10b. Which parent does the patient resemble physically?  mother.
11b. What was the patient’s natural disposition? quiet disposition.
11f. Did the patient always finish any task undertaken?  no.
11h. What degree of self-control has the patient?  no self-control.
14a. Does the patient use morphine, opium, chloral, alcohol, cocaine, or other narcotic drugs? State what drugs are used and in what form: alcohol, whiskey.
14b. At what age did the patient begin to use them? 17 years old.
14d. To what extent does the patient use them now? (be specific): Drinks whiskey […] about a quart a day when he can get it, drunk for last 5 years most of the time.
14e. Has their use been steadily increasing, variable, or decreasing of late?  increasing.

Very sad questions and answers, yes, but I am given a little bit of genealogy-research-hope from questions 8a and 8b.   I know that Martin’s mother, Mary O’Meara had 5 brothers. And I should confirm this, but I think most of them were pretty successful and beloved businessmen in Green Isle. Would they have been drunkards? I wouldn’t think so.  I guess I don’t know that much about Charles and James, so maybe they were.  But those questions makes me wonder if one or more of the three uncles he’s referring to are brothers of Anthony’s?  I have absolutely no paper record of Anthony having any siblings (but I have a feeling that he did–does that count?).  Regarding 8b, and the death(s) of his paternal aunts/uncles: wouldn’t they have written nothing or something other than “unknown” if he didn’t have any aunts/uncles on his father’s side?

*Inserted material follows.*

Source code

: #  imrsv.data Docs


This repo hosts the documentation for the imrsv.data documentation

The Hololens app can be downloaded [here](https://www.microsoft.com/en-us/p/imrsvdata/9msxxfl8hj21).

Following the questionnaire were monthly check-ins from Martin about his condition, weight loss/gain, eating and sleeping habits, work, and alcohol use. Each month the reports were “good”; he hadn’t used alcohol, had steady work (first farm work, then janitorial work at a school). It’s unclear to me if he was living at the hospital during this time, or back in Green Isle, and I’m not sure how to find that out.  I guess I would think that he was at the hospital, I don’t think it would be so easy to just sober up so quickly if he were still living in Green Isle.  He made parole on 18 January 1915, about 6 months after being taken to the hospital.

After copying Martin’s case file, I went on to check a couple more: Mary O’Meara’s probate case file, and Margaret O’Meara’s file as well. Mary’s case file was not the Mary I was expecting – and, duh – she would’ve had a different last name if it were who I was expecting.  This Mary was the wife of Martin O’meara, and there was nothing really of interest to me in that file.  Margaret’s file was a guardianship probate case file for Martin & Mary’s daughters, Margaret & Sarah.  Nothing really for me there, either.  Except, now I know what a guardianship probate file looks like.